Rappelons le nouvel article de la loi du 21 mars 2022. 

Selon son nouvel article Art. 6.-I « Un lanceur d’alerte est une personne physique qui signale ou divulgue, sans contrepartie financière directe et de bonne foi, des informations portant sur un crime, un délit, une menace ou un préjudice pour l’intérêt général, une violation ou une tentative de dissimulation d’une violation d’un engagement international régulièrement ratifié ou approuvé par la France, d’un acte unilatéral d’une organisation internationale pris sur le fondement d’un tel engagement, du droit de l’Union européenne, de la loi ou du règlement.

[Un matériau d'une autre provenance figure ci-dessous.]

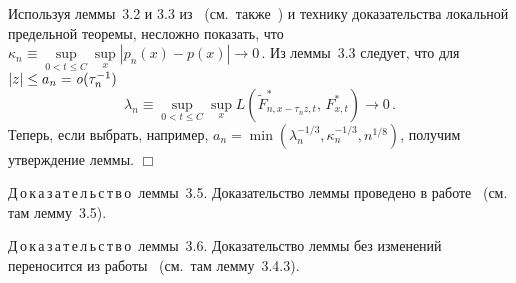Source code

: Используя леммы~3.2 и 3.3 из~\cite{5ben} (см.\ также~\cite{6ben}) и технику доказательства 
локальной предельной теоремы, несложно показать, что
$
\kappa_n\equiv\sup\limits_{0<t\leq C}\sup\limits_{x}\left| p_n(x)-p(x) \right|\rightarrow 0\,.
$
Из леммы~3.3 следует, что для $|z|\leq a_n={\it o}(\tau_n^{-1})$
$$
\lambda_n\equiv\sup\limits_{0<t\leq C}\sup\limits_{x}L\left( 
\tilde F_{n,x-\tau_nz,t}^{*},\, F_{x,t}^{*}\right)\rightarrow 0\,.
$$
Теперь, если выбрать, например,
$
a_n=\min(\lambda_n^{-1/3},\kappa_n^{-1/3},n^{1/8})$, получим утверждение леммы.\hfill
$\Box$


\noindent
Д\,о\,к\,а\,з\,а\,т\,е\,л\,ь\,с\,т\,в\,о~леммы~3.5. Доказательство леммы проведено в работе~\cite{5ben} (см.
 там лемму~3.5).

\smallskip

\noindent
Д\,о\,к\,а\,з\,а\,т\,е\,л\,ь\,с\,т\,в\,о~леммы~3.6. Доказательство леммы без изменений переносится из 
работы~\cite{1ben} (см.\ там лемму~3.4.3).

\smallskip

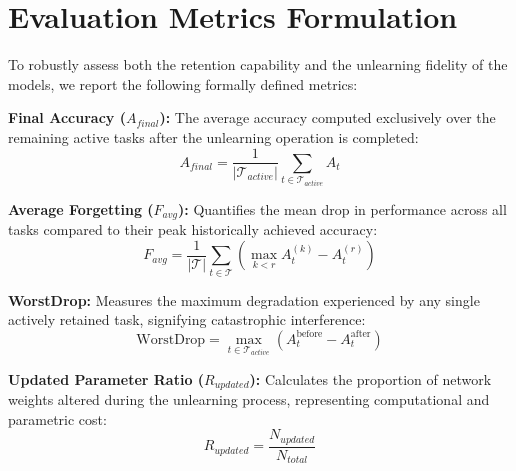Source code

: \documentclass[conference]{IEEEtran}
\theoremstyle{plain}
\theoremstyle{definition}
\theoremstyle{remark}
\begin{document}
\section{Evaluation Metrics Formulation}
To robustly assess both the retention capability and the unlearning fidelity of the models, we report the following formally defined metrics:

\textbf{Final Accuracy ($A_{final}$):} The average accuracy computed exclusively over the remaining active tasks after the unlearning operation is completed:
\begin{equation}
A_{final} = \frac{1}{|\mathcal{T}_{active}|} \sum_{t \in \mathcal{T}_{active}} A_{t}
\end{equation}

\textbf{Average Forgetting ($F_{avg}$):} Quantifies the mean drop in performance across all tasks compared to their peak historically achieved accuracy:
\begin{equation}
F_{avg} = \frac{1}{|\mathcal{T}|} \sum_{t \in \mathcal{T}} \left( \max_{k < r} A_{t}^{(k)} - A_{t}^{(r)} \right)
\end{equation}

\textbf{WorstDrop:} Measures the maximum degradation experienced by any single actively retained task, signifying catastrophic interference:
\begin{equation}
\label{eq:worstdrop}
\text{WorstDrop} = \max_{t \in \mathcal{T}_{active}} \left( A_{t}^{\text{before}} - A_{t}^{\text{after}} \right)
\end{equation}

\textbf{Updated Parameter Ratio ($R_{updated}$):} Calculates the proportion of network weights altered during the unlearning process, representing computational and parametric cost:
\begin{equation}
R_{updated} = \frac{N_{updated}}{N_{total}}
\end{equation}
\end{document}
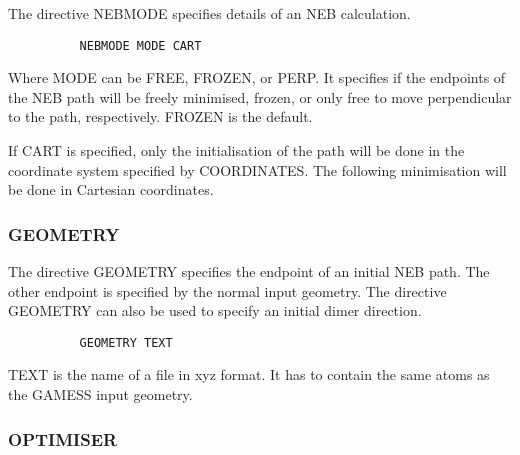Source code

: \documentclass[11pt,fleqn]{article}
\begin{document}
The directive NEBMODE specifies details of an NEB calculation.

{
\footnotesize
\begin{verbatim}
          NEBMODE MODE CART
\end{verbatim}
} 

Where MODE can be FREE, FROZEN, or PERP. It specifies if the endpoints of the
NEB path will be freely minimised, frozen, or only free to move perpendicular
to the path, respectively. FROZEN is the default. 

If CART is specified, only the initialisation of the path will be done in the
coordinate system specified by COORDINATES. The following minimisation will be
done in Cartesian coordinates.

\subsubsection{GEOMETRY}

The directive GEOMETRY specifies the endpoint of an initial NEB path. The
other endpoint is specified by the normal input geometry. The directive
GEOMETRY can also be used to specify an initial dimer direction.

{
\footnotesize
\begin{verbatim}
          GEOMETRY TEXT
\end{verbatim}
} 

TEXT is the name of a file in xyz format. It has to contain the same atoms as
the GAMESS input geometry.

\subsubsection{OPTIMISER}
\end{document}

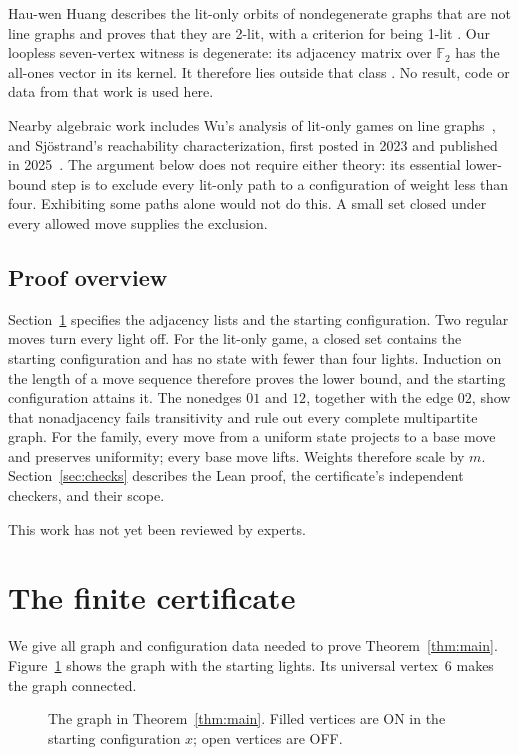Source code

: \documentclass[11pt]{article}
\begin{document}
Hau-wen Huang describes the lit-only orbits of nondegenerate graphs that
are not line graphs and proves that they are 2-lit, with a criterion for
being 1-lit \cite[Theorems~3.1 and~3.2]{Huang}. Our loopless seven-vertex
witness is degenerate: its adjacency matrix over $\mathbb F_2$ has the
all-ones vector in its kernel. It therefore lies outside that class
\cite[Lemma~2.1]{Huang}. No result, code or data from that work is used here.

Nearby algebraic work includes Wu's analysis of lit-only games on line
graphs~\cite{Wu}, and Sj\"ostrand's reachability characterization,
first posted in 2023 and
published in 2025~\cite{Sjostrand}. The argument below does not require
either theory: its essential lower-bound step is to exclude every
lit-only path to a configuration of weight less than four. Exhibiting
some paths alone would not do this. A small set closed under every
allowed move supplies the exclusion.

\subsection*{Proof overview}
Section~\ref{sec:proof} specifies the adjacency lists and the starting
configuration. Two regular moves turn every light off. For the lit-only
game, a closed set contains the starting configuration and has no state
with fewer than four lights. Induction on the length of a move sequence
therefore proves the lower bound, and the starting configuration attains
it. The nonedges $01$ and $12$, together with the edge $02$, show that
nonadjacency fails transitivity and rule out every complete multipartite
graph. For the family, every move from a uniform state projects to a base
move and preserves uniformity; every base move lifts. Weights therefore
scale by $m$. Section~\ref{sec:checks} describes the
Lean proof, the certificate's independent checkers, and their scope.

This work has not yet been reviewed by experts.

\section{The finite certificate}\label{sec:proof}
We give all graph and configuration data needed to prove
Theorem~\ref{thm:main}. Figure~\ref{fig:graph} shows the graph with the
starting lights. Its universal vertex~$6$ makes the graph connected.

\begin{figure}[ht]
\centering

\caption{The graph in Theorem~\ref{thm:main}. Filled vertices are ON in
the starting configuration $x$; open vertices are OFF.}
\label{fig:graph}
\end{figure}
\end{document}
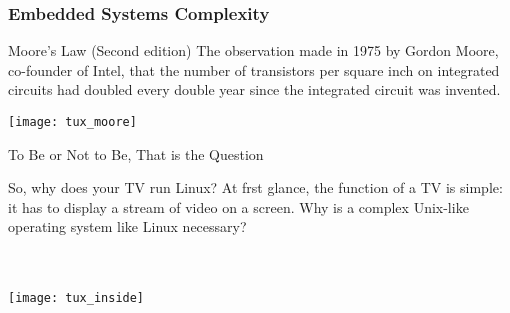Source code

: \begin{frame}
  \frametitle{Embedded Systems Complexity}
  
  \begin{block}{Moore's Law (Second edition)}
    The observation made in 1975 by Gordon Moore, co-founder of Intel, that the number of transistors per square inch on integrated circuits had doubled every double year since the integrated circuit was invented.
  \end{block}
  
      \centering
  \texttt{[image: tux\_moore]}
  
\end{frame}


\begin{frame}{To Be or Not to Be, That is the Question}
    
    \begin{block}{}
    So, why does your TV run Linux? At frst glance, the function of a TV is simple: it has to display a stream of video on a screen. Why is a complex Unix-like operating system like Linux necessary?
    \end{block}
    
    \\
    \\
    
        \centering
  \texttt{[image: tux\_inside]}
    
    
\end{frame}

Lorsque les informations n’ont pas été obtenues dans le cadre des activités professionnelles mentionnées au I de l’article 8, le lanceur d’alerte doit en avoir eu personnellement connaissance ».

Ainsi loi Sapin II a apporté une visibilité notable au rôle du « lanceur d’alerte ». Paradoxalement, cela a également mis en exergue la situation délicate du salarié qui se retrouve dans le collimateur suite à une telle alerte.

La nouvelle protection juridique du lanceur d’alerte ne laisse pas sans recours le salarié qui se retrouve visé par ce dernier. Voici un décryptage des différentes possibilités de contre-offensive de la personne visée, voire mise en cause et des risques juridiques associés à une telle stratégie.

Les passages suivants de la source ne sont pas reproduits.